Monday, June 9, 2014

Private Lives Theatre Review

Bianca Amato & James Waterston (r) shine in Private Lives

To Hell with Love

Frank Sinatra said it best, "Love is lovelier, the second time around." Noël Coward certainly thought so, when he penned Private Lives back in 1930. The three-part (two intermission) comedy pokes fun at love, marriage and relationships in general; and makes a triumphant return to the Lansburgh Theatre (now through July 13th.) This latest version, presented by the Shakespeare Theatre Company rivals 1983's Broadway pairing of Liz Taylor and Richard Burton for best rendition ever. Bianca Amato & James Waterston are, in a word marvelous as Amanda & Elyot, equal parts charming, eccentric and unrepentant. Directed by Maria Aitken, STC's final show of the 2013-14 season might just be its finest.
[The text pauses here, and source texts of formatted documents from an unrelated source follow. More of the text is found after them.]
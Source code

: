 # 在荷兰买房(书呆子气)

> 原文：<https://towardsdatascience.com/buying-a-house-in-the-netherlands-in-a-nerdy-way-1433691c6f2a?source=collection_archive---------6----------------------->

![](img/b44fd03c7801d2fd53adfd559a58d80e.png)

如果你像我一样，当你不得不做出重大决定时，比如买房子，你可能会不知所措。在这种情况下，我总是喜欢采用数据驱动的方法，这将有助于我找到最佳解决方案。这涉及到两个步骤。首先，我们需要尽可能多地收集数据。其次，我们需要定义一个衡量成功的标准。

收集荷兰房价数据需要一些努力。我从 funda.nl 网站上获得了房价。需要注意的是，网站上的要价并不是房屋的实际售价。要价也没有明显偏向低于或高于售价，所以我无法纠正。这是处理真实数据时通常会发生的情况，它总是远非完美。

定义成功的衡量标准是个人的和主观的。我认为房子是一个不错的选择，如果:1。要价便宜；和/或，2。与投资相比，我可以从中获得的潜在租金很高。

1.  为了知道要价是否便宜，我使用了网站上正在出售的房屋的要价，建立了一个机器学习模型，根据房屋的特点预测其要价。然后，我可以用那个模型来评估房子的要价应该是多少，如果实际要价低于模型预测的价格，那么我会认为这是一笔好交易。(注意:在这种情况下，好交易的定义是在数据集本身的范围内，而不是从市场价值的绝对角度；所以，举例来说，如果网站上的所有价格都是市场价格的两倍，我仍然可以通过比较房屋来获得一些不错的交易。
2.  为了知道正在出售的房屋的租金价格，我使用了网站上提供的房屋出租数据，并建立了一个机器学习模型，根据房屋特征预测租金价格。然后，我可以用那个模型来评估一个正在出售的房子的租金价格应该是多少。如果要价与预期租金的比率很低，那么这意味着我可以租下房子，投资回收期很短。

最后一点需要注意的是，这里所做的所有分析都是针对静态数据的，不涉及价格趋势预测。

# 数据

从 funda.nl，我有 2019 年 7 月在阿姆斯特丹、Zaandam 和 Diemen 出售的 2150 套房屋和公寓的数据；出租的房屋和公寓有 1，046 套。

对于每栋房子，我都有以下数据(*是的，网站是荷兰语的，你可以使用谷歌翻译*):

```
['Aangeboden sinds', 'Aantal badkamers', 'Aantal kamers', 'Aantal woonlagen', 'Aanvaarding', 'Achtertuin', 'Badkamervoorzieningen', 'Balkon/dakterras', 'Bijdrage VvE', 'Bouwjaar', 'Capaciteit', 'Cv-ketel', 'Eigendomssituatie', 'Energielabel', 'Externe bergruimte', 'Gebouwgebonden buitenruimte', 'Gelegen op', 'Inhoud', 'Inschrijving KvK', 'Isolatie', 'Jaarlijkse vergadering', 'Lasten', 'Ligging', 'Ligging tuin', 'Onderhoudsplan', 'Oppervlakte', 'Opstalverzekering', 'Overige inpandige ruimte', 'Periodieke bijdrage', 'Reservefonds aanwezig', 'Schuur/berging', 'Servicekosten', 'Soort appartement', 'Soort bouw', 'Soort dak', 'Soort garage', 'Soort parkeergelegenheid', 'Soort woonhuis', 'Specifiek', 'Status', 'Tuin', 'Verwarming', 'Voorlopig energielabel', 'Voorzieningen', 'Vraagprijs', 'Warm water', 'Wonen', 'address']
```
There's an undeniable elegance throughout the play, that manages to outshine its sarcastically tongue-in-cheek wrapping. Perhaps it's the high society angle, the fussy Victor (Jeremy Webb) or the sheer excitement of watching Amato & Waterston "do battle," in between waves of passion. Whatever it is, it's a joy to behold. Set designer Allen Moyer deserves kudos as well for a simple, yet gorgeous set design... one that literally moves towards its audience at the start of each act.

Waterston, Jeremy Webb, Amato & Autumn Hurlbert (r)
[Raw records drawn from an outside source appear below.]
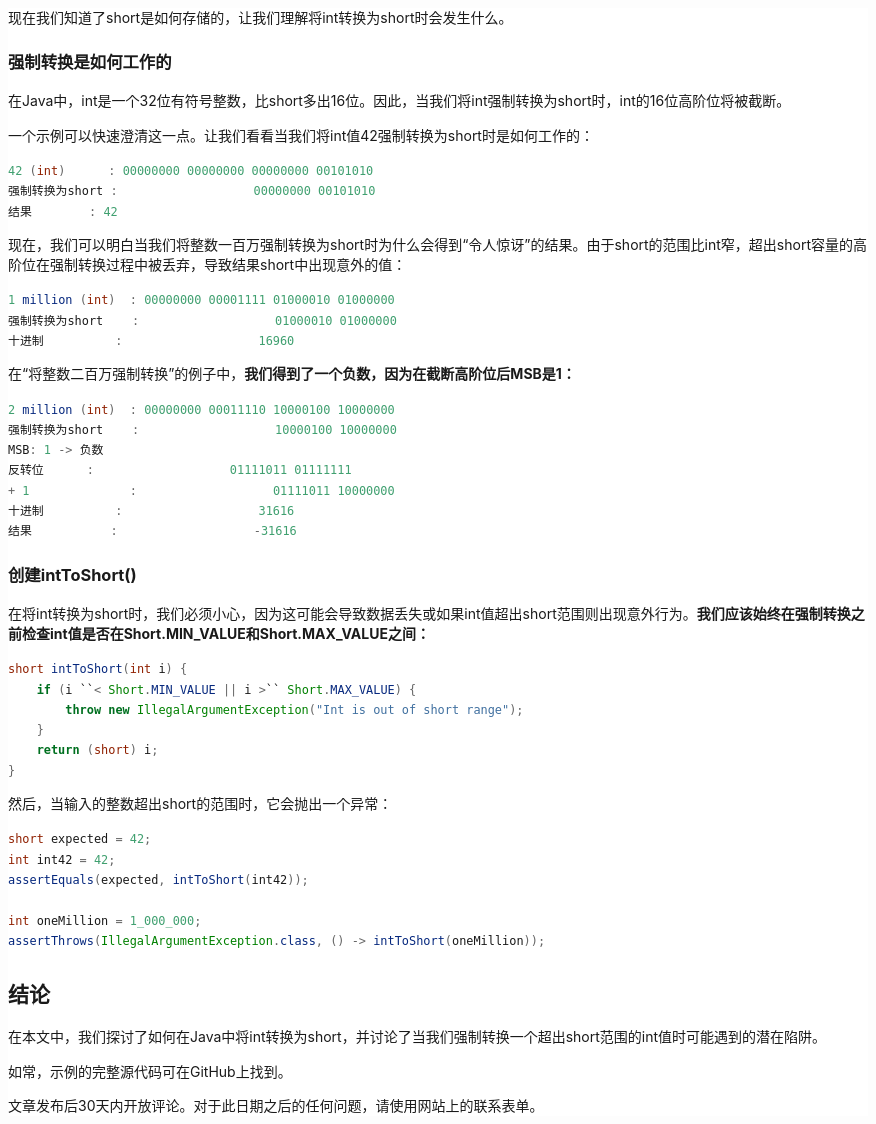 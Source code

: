 现在我们知道了short是如何存储的，让我们理解将int转换为short时会发生什么。

### 强制转换是如何工作的

在Java中，int是一个32位有符号整数，比short多出16位。因此，当我们将int强制转换为short时，int的16位高阶位将被截断。

一个示例可以快速澄清这一点。让我们看看当我们将int值42强制转换为short时是如何工作的：

```java
42 (int)      : 00000000 00000000 00000000 00101010
强制转换为short :                   00000000 00101010
结果        : 42
```

现在，我们可以明白当我们将整数一百万强制转换为short时为什么会得到“令人惊讶”的结果。由于short的范围比int窄，超出short容量的高阶位在强制转换过程中被丢弃，导致结果short中出现意外的值：

```java
1 million (int)  : 00000000 00001111 01000010 01000000
强制转换为short    :                   01000010 01000000
十进制          :                   16960
```

在“将整数二百万强制转换”的例子中，**我们得到了一个负数，因为在截断高阶位后MSB是1：**

```java
2 million (int)  : 00000000 00011110 10000100 10000000
强制转换为short    :                   10000100 10000000
MSB: 1 -> 负数
反转位      :                   01111011 01111111
+ 1              :                   01111011 10000000
十进制          :                   31616
结果           :                   -31616
```

### 创建intToShort()

在将int转换为short时，我们必须小心，因为这可能会导致数据丢失或如果int值超出short范围则出现意外行为。**我们应该始终在强制转换之前检查int值是否在Short.MIN_VALUE和Short.MAX_VALUE之间：**

```java
short intToShort(int i) {
    if (i ``< Short.MIN_VALUE || i >`` Short.MAX_VALUE) {
        throw new IllegalArgumentException("Int is out of short range");
    }
    return (short) i;
}
```

然后，当输入的整数超出short的范围时，它会抛出一个异常：

```java
short expected = 42;
int int42 = 42;
assertEquals(expected, intToShort(int42));

int oneMillion = 1_000_000;
assertThrows(IllegalArgumentException.class, () -> intToShort(oneMillion));
```

## 结论

在本文中，我们探讨了如何在Java中将int转换为short，并讨论了当我们强制转换一个超出short范围的int值时可能遇到的潜在陷阱。

如常，示例的完整源代码可在GitHub上找到。

文章发布后30天内开放评论。对于此日期之后的任何问题，请使用网站上的联系表单。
Elegance and set design aside, Private Lives owes the bulk of its good fortune to the aforementioned Amato & Waterston. Not only are they a perfect match physically; but they seem to share a kindred spirit that adds gusto to even the simplest prose, such as Amanda's 'Strange how potent cheap music is.' It's a great line, granted; but Amato twists it into something downright memorable with little to no effort at all.
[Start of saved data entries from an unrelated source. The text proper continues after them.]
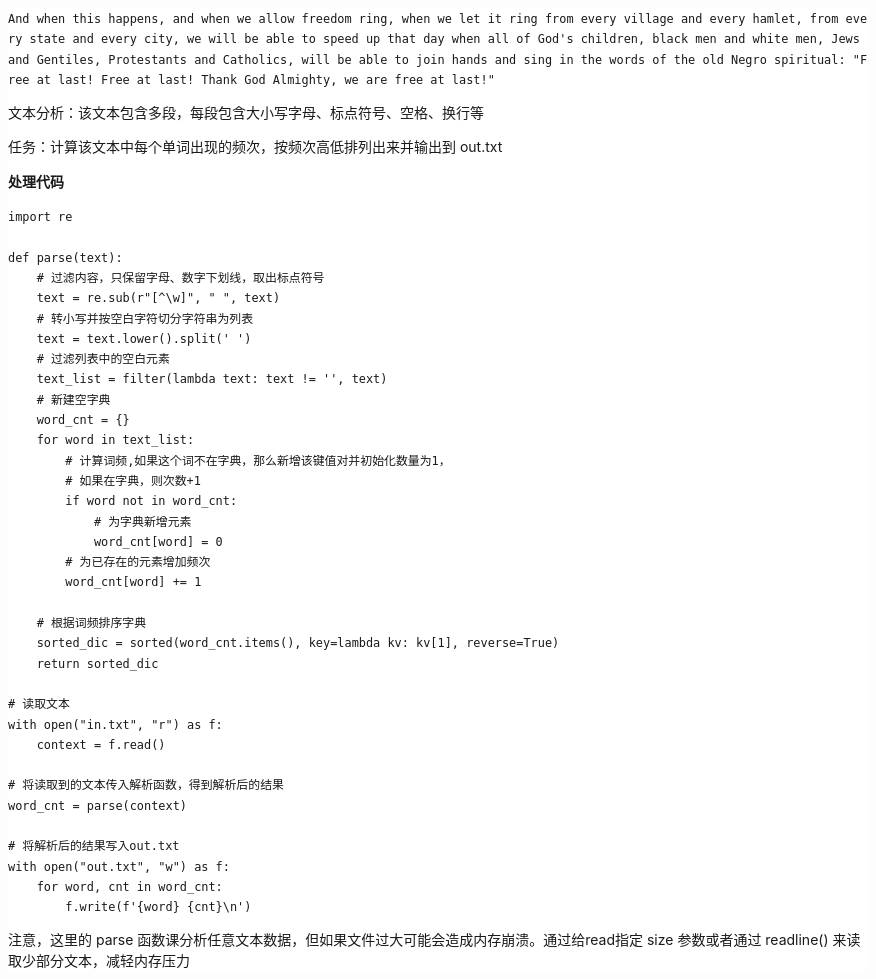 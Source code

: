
 ```
And when this happens, and when we allow freedom ring, when we let it ring from every village and every hamlet, from every state and every city, we will be able to speed up that day when all of God's children, black men and white men, Jews and Gentiles, Protestants and Catholics, will be able to join hands and sing in the words of the old Negro spiritual: "Free at last! Free at last! Thank God Almighty, we are free at last!"
```

文本分析：该文本包含多段，每段包含大小写字母、标点符号、空格、换行等

任务：计算该文本中每个单词出现的频次，按频次高低排列出来并输出到 out.txt



**处理代码**

```
import re

def parse(text):
    # 过滤内容，只保留字母、数字下划线，取出标点符号
    text = re.sub(r"[^\w]", " ", text)
    # 转小写并按空白字符切分字符串为列表
    text = text.lower().split(' ')
    # 过滤列表中的空白元素
    text_list = filter(lambda text: text != '', text)
    # 新建空字典
    word_cnt = {}
    for word in text_list:
        # 计算词频,如果这个词不在字典，那么新增该键值对并初始化数量为1，
        # 如果在字典，则次数+1
        if word not in word_cnt:
            # 为字典新增元素
            word_cnt[word] = 0
        # 为已存在的元素增加频次
        word_cnt[word] += 1

    # 根据词频排序字典
    sorted_dic = sorted(word_cnt.items(), key=lambda kv: kv[1], reverse=True)
    return sorted_dic

# 读取文本
with open("in.txt", "r") as f:
    context = f.read()

# 将读取到的文本传入解析函数，得到解析后的结果
word_cnt = parse(context)

# 将解析后的结果写入out.txt
with open("out.txt", "w") as f:
    for word, cnt in word_cnt:
        f.write(f'{word} {cnt}\n')
```

注意，这里的 parse 函数课分析任意文本数据，但如果文件过大可能会造成内存崩溃。通过给read指定 size 参数或者通过 readline() 来读取少部分文本，减轻内存压力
Webb & Autumn Hurlbert perform more than capably as jilted newlyweds, especially Hurlbert as the boisterously insecure Sibyl. Sibyl is the least held together of the quartet, but perhaps the most deserving of marriage. She's the kind of gal who has her whole life planned out to the letter; and you get the feeling she won't be easy to live with it, if things don't go her way. Elyot clearly sees it this way, breaking down on his honeymoon with inappropriate pillow talk. How inappropriate? Try 'Don't quibble Sybil,' 'If you don't stop screaming, I'm going to murder you,' and my personal favorite... 'I shall want to cut off your head with an axe!' Not exactly puppy love, is it?

James Waterston & Bianca Amato (r)

Acts 1 and 2 fly by, before Private Lives stumbles to a less than grandiose finish in the third and final act. All four players are pushed into a room with each other, and fireworks ensue. I found it all a bit overwhelming, especially when you consider how delicate and juicy the two previous acts were. Everyone fights for the good line... the timely zinger, and something gets lost (at least for me.) It's a logical conclusion to the story, but I can't help but want more of Amanda & Elyot.

Private Lives is honest, as it is ironic. Love isn't perfect, but it is fun to watch (especially whilst falling apart.) You can't help but root for Amanda & Elyot... all evidence to the contrary. It takes special actors and/or characters to evoke sympathy after ditching their respective spouses on their respective honeymoons without even leaving a note. How disrespectfully wonderful!

Grade: B (On its way to a strong B+, but the final act takes it down a notch.)